J’ai négocié une journée de travail et suis allé à l’entretien. C’était la première fois que je mettais les pieds tout seul à la capitale. Je me rappelle que je ne savais pas comment faire dans le métro et qu’il avait fallu que je demande à un gugusse, après avoir tourné pendant une heure dans Montparnasse.

Je me rappelle aussi cet entretien. Le salaire proposé n’était pas, à la réflexion, mirobolant, mais il m’avait expliqué que j’étais le premier informaticien sans bac +5 qu’il embauchait et que je n’avais pas fait mon Service Militaire. En fait, la seule question que je lui ai posée concernait le nombre de jours de congés auquel j’avais droit. Je suis reparti avec mon premier CDI en poche

Le dimanche 3 octobre 1987, j’arrivais à Paris. Je logeais à l’hôtel, près de Montparnasse évidemment (j’ai vite trouvé un studio à la Butte aux Cailles). Le 4 octobre, je commençais mon nouveau job.

Je me suis pointé dans les locaux occupés uniquement par l’équipe avec laquelle j’allais bossais, une douzaine de personnes, rue de l’Amiral Mouchez. En fait, le poste que j’aurais du occuper pour travailler avec DBase l’était par un étudiant « à mi temps » et la boite a commencé à me faire bosser sur la maintenance des logiciels pour les anciennes gammes de logiciels, si bien que je travaillais sur des technologies datant de la fin des années 70.

Lors d’une évolution du logiciel, la compilation (et surtout ce qui va avec : le link, …) durait plus de 30 heures, sur un vieil ordinateur NCR dont j’ai oublié le nom. On les lançait le matin et on les récupérait le lendemain soir, sauf si, par malheur, on n’était pas tombé en panne d’imprimante (une compilation générait l’impression sur une vieille machine très bruyante de l’équivalent d’une boite de papier). Je peux vous dire qu’on faisait vachement gaffe à éviter les erreurs de syntaxe, en programmant. On travaillait dans une espèce de « langage interprété » (pour être précis : la compilation générait le code d’un langage interprété) assez proche de l’assembleur. Pour éviter les recompilations, on faisait souvent les modifications en touchant directement le machin en hexadécimal dans le distributeur, à partir d’un écran avec 5 chiffres. Avec les clients (des informaticiens des caisses régionales du Crédit Agricole), on fait des modifications par téléphone : je leur dictais du code hexadécimal…

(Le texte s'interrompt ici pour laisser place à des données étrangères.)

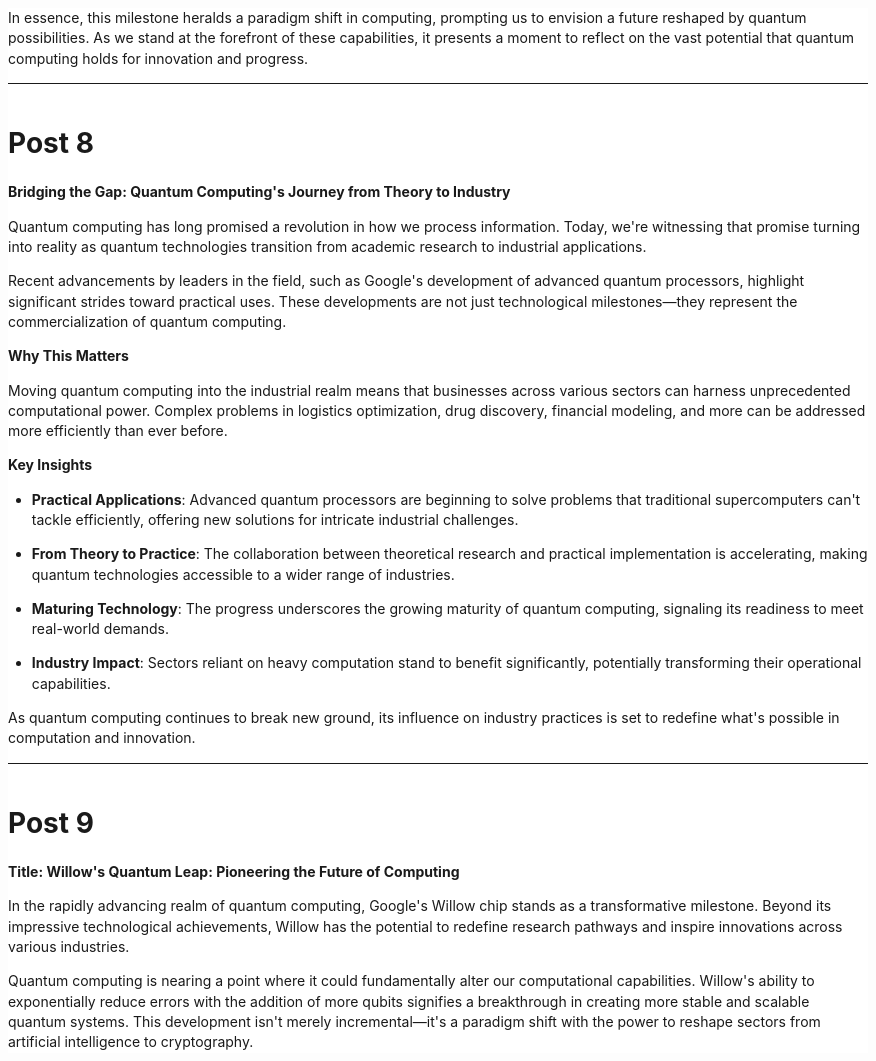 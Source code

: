 In essence, this milestone heralds a paradigm shift in computing, prompting us to envision a future reshaped by quantum possibilities. As we stand at the forefront of these capabilities, it presents a moment to reflect on the vast potential that quantum computing holds for innovation and progress.

---

# Post 8

**Bridging the Gap: Quantum Computing's Journey from Theory to Industry**

Quantum computing has long promised a revolution in how we process information. Today, we're witnessing that promise turning into reality as quantum technologies transition from academic research to industrial applications.

Recent advancements by leaders in the field, such as Google's development of advanced quantum processors, highlight significant strides toward practical uses. These developments are not just technological milestones—they represent the commercialization of quantum computing.

**Why This Matters**

Moving quantum computing into the industrial realm means that businesses across various sectors can harness unprecedented computational power. Complex problems in logistics optimization, drug discovery, financial modeling, and more can be addressed more efficiently than ever before.

**Key Insights**

- **Practical Applications**: Advanced quantum processors are beginning to solve problems that traditional supercomputers can't tackle efficiently, offering new solutions for intricate industrial challenges.

- **From Theory to Practice**: The collaboration between theoretical research and practical implementation is accelerating, making quantum technologies accessible to a wider range of industries.

- **Maturing Technology**: The progress underscores the growing maturity of quantum computing, signaling its readiness to meet real-world demands.

- **Industry Impact**: Sectors reliant on heavy computation stand to benefit significantly, potentially transforming their operational capabilities.

As quantum computing continues to break new ground, its influence on industry practices is set to redefine what's possible in computation and innovation.

---

# Post 9

**Title: Willow's Quantum Leap: Pioneering the Future of Computing**

In the rapidly advancing realm of quantum computing, Google's Willow chip stands as a transformative milestone. Beyond its impressive technological achievements, Willow has the potential to redefine research pathways and inspire innovations across various industries.

Quantum computing is nearing a point where it could fundamentally alter our computational capabilities. Willow's ability to exponentially reduce errors with the addition of more qubits signifies a breakthrough in creating more stable and scalable quantum systems. This development isn't merely incremental—it's a paradigm shift with the power to reshape sectors from artificial intelligence to cryptography.
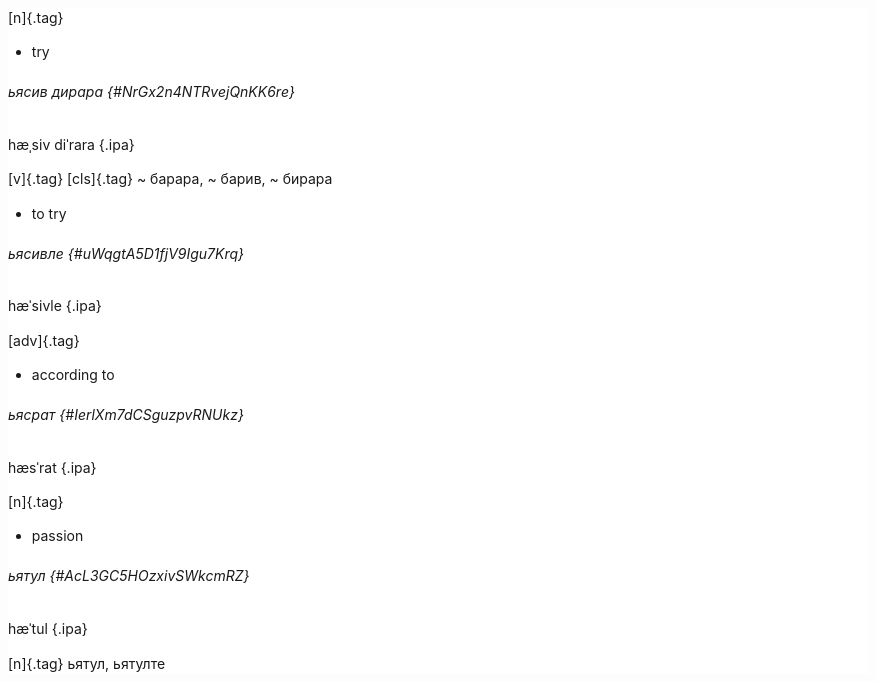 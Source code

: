 [n]{.tag}

- try

</div>

<div class='word'>

<div class='title'>

###### ьясив дирара {#NrGx2n4NTRvejQnKK6re}

hæˌsiv diˈrara {.ipa}

</div>

[v]{.tag} [cls]{.tag} ~ барара, ~ барив, ~ бирара

- to try

</div>

<div class='word'>

<div class='title'>

###### ьясивле {#uWqgtA5D1fjV9Igu7Krq}

hæˈsivle {.ipa}

</div>

[adv]{.tag}

- according to

</div>

<div class='word'>

<div class='title'>

###### ьясрат {#IerlXm7dCSguzpvRNUkz}

hæsˈrat {.ipa}

</div>

[n]{.tag}

- passion

</div>

<div class='word'>

<div class='title'>

###### ьятул {#AcL3GC5HOzxivSWkcmRZ}

hæˈtul {.ipa}

</div>

[n]{.tag} ьятул, ьятулте
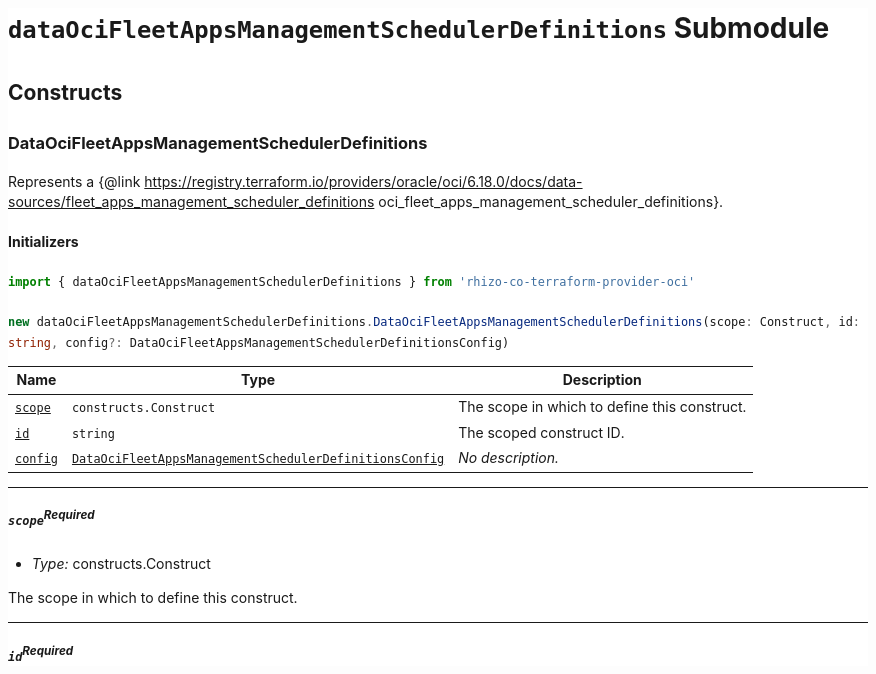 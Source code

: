 # `dataOciFleetAppsManagementSchedulerDefinitions` Submodule <a name="`dataOciFleetAppsManagementSchedulerDefinitions` Submodule" id="rhizo-co-terraform-provider-oci.dataOciFleetAppsManagementSchedulerDefinitions"></a>

## Constructs <a name="Constructs" id="Constructs"></a>

### DataOciFleetAppsManagementSchedulerDefinitions <a name="DataOciFleetAppsManagementSchedulerDefinitions" id="rhizo-co-terraform-provider-oci.dataOciFleetAppsManagementSchedulerDefinitions.DataOciFleetAppsManagementSchedulerDefinitions"></a>

Represents a {@link https://registry.terraform.io/providers/oracle/oci/6.18.0/docs/data-sources/fleet_apps_management_scheduler_definitions oci_fleet_apps_management_scheduler_definitions}.

#### Initializers <a name="Initializers" id="rhizo-co-terraform-provider-oci.dataOciFleetAppsManagementSchedulerDefinitions.DataOciFleetAppsManagementSchedulerDefinitions.Initializer"></a>

```typescript
import { dataOciFleetAppsManagementSchedulerDefinitions } from 'rhizo-co-terraform-provider-oci'

new dataOciFleetAppsManagementSchedulerDefinitions.DataOciFleetAppsManagementSchedulerDefinitions(scope: Construct, id: string, config?: DataOciFleetAppsManagementSchedulerDefinitionsConfig)
```

| **Name** | **Type** | **Description** |
| --- | --- | --- |
| <code><a href="#rhizo-co-terraform-provider-oci.dataOciFleetAppsManagementSchedulerDefinitions.DataOciFleetAppsManagementSchedulerDefinitions.Initializer.parameter.scope">scope</a></code> | <code>constructs.Construct</code> | The scope in which to define this construct. |
| <code><a href="#rhizo-co-terraform-provider-oci.dataOciFleetAppsManagementSchedulerDefinitions.DataOciFleetAppsManagementSchedulerDefinitions.Initializer.parameter.id">id</a></code> | <code>string</code> | The scoped construct ID. |
| <code><a href="#rhizo-co-terraform-provider-oci.dataOciFleetAppsManagementSchedulerDefinitions.DataOciFleetAppsManagementSchedulerDefinitions.Initializer.parameter.config">config</a></code> | <code><a href="#rhizo-co-terraform-provider-oci.dataOciFleetAppsManagementSchedulerDefinitions.DataOciFleetAppsManagementSchedulerDefinitionsConfig">DataOciFleetAppsManagementSchedulerDefinitionsConfig</a></code> | *No description.* |

---

##### `scope`<sup>Required</sup> <a name="scope" id="rhizo-co-terraform-provider-oci.dataOciFleetAppsManagementSchedulerDefinitions.DataOciFleetAppsManagementSchedulerDefinitions.Initializer.parameter.scope"></a>

- *Type:* constructs.Construct

The scope in which to define this construct.

---

##### `id`<sup>Required</sup> <a name="id" id="rhizo-co-terraform-provider-oci.dataOciFleetAppsManagementSchedulerDefinitions.DataOciFleetAppsManagementSchedulerDefinitions.Initializer.parameter.id"></a>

On verrait ça maintenant, on trouverait ça surréaliste !

Je prenais mon pied et étais assez doué pour ça… Du coup, la fille qui m’avait formé est parti sur un autre projet et je me suis retrouvé tout seul à faire la maintenance et les évolutions, juste en relation téléphonique avec l’ancien chef de projet qui était arrivé là par hasard en sortant de Normale Sup.

Je partais parfois en déplacement avec ma valise (de listings) pour voir des Caisses Régionales. Je me rappelle d’un voyage à Toulouse en avion. Je dépassais le poids de bagages autorisés. Je me souviens aussi d’un aller retour à Nancy en train uniquement pour prouver à un directeur informatique qu’on s’occupait d’eux…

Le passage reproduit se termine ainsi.